Supplied records:
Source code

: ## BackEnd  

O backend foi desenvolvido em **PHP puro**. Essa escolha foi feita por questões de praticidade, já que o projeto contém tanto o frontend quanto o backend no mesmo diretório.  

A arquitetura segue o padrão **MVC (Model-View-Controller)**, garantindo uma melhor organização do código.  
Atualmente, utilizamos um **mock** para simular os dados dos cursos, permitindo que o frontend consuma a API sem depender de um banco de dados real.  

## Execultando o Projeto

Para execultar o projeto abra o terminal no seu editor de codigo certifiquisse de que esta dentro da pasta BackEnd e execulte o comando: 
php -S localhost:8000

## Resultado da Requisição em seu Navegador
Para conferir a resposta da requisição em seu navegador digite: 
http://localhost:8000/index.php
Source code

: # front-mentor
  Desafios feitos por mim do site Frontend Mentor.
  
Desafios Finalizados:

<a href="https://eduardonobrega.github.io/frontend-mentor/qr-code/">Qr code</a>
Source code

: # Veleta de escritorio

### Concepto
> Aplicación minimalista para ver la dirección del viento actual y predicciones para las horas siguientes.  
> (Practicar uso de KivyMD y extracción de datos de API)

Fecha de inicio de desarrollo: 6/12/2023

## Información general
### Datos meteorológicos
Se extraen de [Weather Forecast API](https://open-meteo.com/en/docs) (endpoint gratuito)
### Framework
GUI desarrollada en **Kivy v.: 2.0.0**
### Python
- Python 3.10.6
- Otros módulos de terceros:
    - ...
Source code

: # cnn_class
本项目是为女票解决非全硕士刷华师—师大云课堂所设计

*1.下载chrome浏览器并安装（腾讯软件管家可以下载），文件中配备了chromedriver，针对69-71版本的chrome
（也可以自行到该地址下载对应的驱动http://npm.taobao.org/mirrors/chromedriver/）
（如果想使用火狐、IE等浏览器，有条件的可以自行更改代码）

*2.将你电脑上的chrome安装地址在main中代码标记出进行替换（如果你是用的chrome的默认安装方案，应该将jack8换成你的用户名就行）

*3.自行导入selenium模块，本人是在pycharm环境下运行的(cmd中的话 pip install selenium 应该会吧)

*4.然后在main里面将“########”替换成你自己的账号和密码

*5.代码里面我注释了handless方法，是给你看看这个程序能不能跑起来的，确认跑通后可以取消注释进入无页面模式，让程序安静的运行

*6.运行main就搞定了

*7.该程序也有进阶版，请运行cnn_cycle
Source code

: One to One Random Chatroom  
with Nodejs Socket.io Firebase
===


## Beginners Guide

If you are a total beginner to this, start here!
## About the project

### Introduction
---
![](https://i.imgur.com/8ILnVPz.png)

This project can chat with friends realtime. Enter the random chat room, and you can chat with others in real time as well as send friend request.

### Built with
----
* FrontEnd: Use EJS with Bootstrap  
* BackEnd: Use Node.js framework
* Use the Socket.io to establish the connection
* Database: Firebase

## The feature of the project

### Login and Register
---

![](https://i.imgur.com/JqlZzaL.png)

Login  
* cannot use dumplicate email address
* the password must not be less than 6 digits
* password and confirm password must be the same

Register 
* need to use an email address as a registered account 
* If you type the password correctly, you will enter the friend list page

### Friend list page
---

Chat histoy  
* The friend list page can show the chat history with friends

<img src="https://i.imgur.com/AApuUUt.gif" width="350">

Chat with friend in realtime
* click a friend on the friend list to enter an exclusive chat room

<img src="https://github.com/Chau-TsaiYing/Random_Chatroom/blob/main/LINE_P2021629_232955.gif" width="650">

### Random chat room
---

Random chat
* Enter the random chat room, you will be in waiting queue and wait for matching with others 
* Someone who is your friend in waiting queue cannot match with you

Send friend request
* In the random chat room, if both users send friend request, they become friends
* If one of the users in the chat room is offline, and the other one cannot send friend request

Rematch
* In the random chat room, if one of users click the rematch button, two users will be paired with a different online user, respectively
* * *
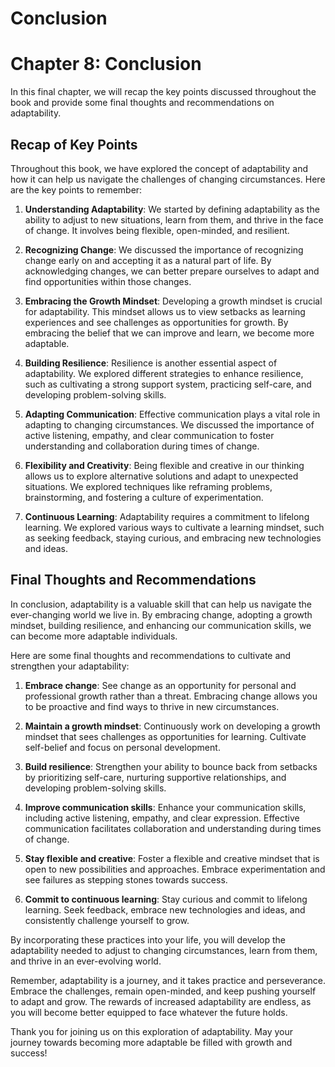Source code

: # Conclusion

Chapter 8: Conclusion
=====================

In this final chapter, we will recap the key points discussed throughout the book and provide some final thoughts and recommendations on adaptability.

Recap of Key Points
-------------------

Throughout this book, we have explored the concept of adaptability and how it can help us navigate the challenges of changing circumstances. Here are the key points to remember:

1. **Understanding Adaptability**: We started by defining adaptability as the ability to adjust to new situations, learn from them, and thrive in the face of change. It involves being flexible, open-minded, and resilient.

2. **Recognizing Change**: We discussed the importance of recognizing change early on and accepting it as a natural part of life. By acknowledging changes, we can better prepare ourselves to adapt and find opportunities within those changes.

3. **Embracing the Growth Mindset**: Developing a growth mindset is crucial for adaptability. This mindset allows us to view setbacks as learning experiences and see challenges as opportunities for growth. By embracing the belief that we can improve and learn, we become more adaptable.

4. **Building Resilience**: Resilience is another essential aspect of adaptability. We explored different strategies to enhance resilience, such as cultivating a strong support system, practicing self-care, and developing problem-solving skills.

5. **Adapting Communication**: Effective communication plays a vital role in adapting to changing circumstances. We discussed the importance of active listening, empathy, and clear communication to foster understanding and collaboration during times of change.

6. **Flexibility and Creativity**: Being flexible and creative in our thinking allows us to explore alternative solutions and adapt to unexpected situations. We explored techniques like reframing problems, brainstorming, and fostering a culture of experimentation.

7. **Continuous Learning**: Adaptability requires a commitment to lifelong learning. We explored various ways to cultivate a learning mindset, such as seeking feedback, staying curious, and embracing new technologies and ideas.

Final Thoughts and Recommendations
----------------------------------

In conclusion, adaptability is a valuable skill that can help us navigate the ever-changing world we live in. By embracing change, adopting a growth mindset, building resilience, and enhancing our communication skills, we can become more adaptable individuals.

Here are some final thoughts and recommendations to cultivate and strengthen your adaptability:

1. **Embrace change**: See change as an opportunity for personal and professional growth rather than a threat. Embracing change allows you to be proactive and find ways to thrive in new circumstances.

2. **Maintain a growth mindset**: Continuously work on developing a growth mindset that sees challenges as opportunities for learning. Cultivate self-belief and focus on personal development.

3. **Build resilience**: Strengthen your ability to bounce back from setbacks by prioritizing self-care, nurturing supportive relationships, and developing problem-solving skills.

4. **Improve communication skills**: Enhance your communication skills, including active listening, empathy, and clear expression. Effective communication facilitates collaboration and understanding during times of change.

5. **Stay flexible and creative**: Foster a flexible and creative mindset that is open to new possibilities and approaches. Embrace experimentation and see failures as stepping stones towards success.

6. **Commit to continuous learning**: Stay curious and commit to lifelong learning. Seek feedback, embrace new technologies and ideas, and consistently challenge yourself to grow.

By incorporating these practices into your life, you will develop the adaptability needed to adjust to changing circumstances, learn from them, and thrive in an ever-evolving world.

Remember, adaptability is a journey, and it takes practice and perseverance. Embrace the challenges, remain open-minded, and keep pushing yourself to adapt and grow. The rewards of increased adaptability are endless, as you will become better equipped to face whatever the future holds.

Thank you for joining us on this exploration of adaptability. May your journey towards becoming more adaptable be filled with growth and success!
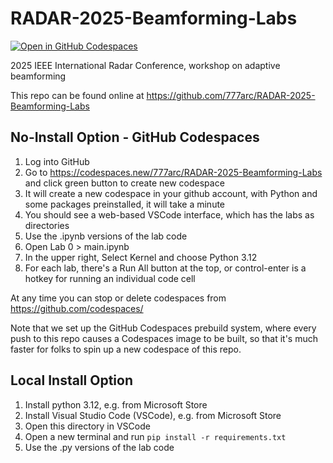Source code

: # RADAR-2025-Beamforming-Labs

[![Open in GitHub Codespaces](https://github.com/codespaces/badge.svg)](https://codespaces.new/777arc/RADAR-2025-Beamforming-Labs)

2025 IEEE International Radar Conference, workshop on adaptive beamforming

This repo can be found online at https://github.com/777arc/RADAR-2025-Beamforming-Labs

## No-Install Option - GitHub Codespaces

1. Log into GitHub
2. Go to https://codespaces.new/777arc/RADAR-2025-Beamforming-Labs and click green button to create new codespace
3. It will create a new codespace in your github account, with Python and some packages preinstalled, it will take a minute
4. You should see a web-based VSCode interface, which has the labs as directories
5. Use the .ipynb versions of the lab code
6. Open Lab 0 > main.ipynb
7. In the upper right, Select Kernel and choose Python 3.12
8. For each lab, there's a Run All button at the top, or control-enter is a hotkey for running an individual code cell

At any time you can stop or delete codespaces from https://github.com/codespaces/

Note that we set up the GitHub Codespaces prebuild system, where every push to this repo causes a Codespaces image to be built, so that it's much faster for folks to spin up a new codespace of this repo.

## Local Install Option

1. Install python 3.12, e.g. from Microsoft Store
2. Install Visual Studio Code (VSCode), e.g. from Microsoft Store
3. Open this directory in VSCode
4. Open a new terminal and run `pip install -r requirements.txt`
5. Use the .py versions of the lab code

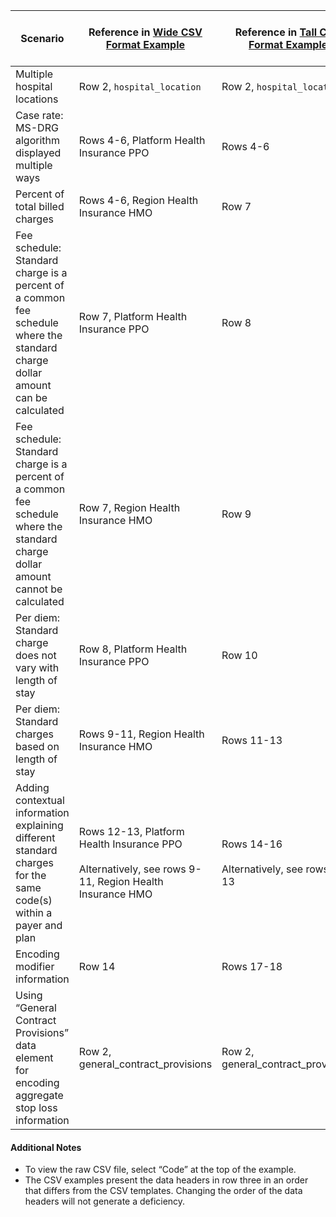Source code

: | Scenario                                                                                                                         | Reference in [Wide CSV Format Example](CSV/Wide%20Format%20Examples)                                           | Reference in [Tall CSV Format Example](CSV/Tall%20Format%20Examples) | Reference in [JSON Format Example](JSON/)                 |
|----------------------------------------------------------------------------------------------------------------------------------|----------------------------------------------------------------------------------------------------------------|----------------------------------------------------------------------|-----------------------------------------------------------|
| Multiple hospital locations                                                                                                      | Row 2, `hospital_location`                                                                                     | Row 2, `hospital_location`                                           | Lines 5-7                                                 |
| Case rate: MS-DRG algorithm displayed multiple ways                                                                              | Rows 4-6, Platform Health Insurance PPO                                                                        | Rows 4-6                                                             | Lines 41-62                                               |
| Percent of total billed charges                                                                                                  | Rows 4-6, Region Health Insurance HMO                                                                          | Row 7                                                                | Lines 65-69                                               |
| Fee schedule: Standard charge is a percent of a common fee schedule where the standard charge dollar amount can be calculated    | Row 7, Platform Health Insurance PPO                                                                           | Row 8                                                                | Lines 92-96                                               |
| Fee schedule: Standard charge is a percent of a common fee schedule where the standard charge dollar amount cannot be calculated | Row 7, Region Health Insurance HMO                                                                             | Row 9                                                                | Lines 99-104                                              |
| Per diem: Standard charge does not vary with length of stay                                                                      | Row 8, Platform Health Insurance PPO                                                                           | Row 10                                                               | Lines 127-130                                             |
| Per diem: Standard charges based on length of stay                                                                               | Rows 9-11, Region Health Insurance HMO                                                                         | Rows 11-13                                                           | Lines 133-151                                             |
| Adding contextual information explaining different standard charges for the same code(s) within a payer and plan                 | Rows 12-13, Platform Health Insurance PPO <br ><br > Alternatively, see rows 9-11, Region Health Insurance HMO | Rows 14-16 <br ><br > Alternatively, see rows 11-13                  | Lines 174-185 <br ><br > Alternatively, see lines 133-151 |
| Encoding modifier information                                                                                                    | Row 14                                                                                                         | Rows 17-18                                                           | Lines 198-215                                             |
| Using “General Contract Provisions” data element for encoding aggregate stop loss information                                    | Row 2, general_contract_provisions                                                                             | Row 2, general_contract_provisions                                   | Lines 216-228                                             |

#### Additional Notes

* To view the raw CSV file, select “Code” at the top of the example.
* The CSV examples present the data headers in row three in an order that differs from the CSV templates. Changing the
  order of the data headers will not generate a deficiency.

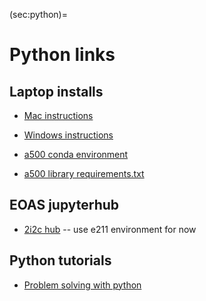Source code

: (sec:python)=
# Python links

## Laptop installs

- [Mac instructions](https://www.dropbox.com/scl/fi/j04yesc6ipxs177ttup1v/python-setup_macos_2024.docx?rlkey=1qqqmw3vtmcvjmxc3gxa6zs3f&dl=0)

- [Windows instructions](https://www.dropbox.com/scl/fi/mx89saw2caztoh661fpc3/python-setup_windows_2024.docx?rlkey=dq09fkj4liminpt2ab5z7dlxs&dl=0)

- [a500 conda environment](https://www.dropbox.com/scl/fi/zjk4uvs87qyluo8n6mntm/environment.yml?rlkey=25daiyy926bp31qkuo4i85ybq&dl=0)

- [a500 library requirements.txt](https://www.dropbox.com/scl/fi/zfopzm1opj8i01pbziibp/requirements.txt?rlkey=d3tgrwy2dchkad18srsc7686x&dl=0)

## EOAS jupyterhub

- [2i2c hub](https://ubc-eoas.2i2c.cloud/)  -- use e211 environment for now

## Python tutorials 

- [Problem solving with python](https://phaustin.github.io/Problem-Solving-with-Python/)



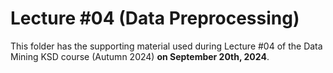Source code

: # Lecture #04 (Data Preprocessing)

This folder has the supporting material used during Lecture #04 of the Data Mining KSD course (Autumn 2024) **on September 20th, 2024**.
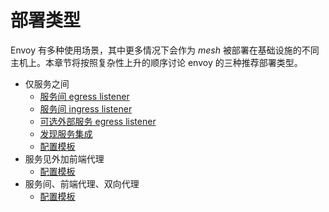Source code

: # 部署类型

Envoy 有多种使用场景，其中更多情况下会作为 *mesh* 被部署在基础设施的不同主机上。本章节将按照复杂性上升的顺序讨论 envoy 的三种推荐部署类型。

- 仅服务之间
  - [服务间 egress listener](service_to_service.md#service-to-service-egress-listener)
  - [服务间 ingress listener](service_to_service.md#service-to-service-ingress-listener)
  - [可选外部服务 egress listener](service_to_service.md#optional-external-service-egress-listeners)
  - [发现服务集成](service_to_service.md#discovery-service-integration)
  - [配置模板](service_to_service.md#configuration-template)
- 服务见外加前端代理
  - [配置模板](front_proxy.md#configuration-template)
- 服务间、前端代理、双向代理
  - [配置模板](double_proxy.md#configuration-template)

Aim of the task:
Take the lines above from the one containing "3. **Embracing the" down to the one containing "4. **Building Resilience**: Resilience", and transcribe them exactly, both ends included.

Response:
3. **Embracing the Growth Mindset**: Developing a growth mindset is crucial for adaptability. This mindset allows us to view setbacks as learning experiences and see challenges as opportunities for growth. By embracing the belief that we can improve and learn, we become more adaptable.

4. **Building Resilience**: Resilience is another essential aspect of adaptability. We explored different strategies to enhance resilience, such as cultivating a strong support system, practicing self-care, and developing problem-solving skills.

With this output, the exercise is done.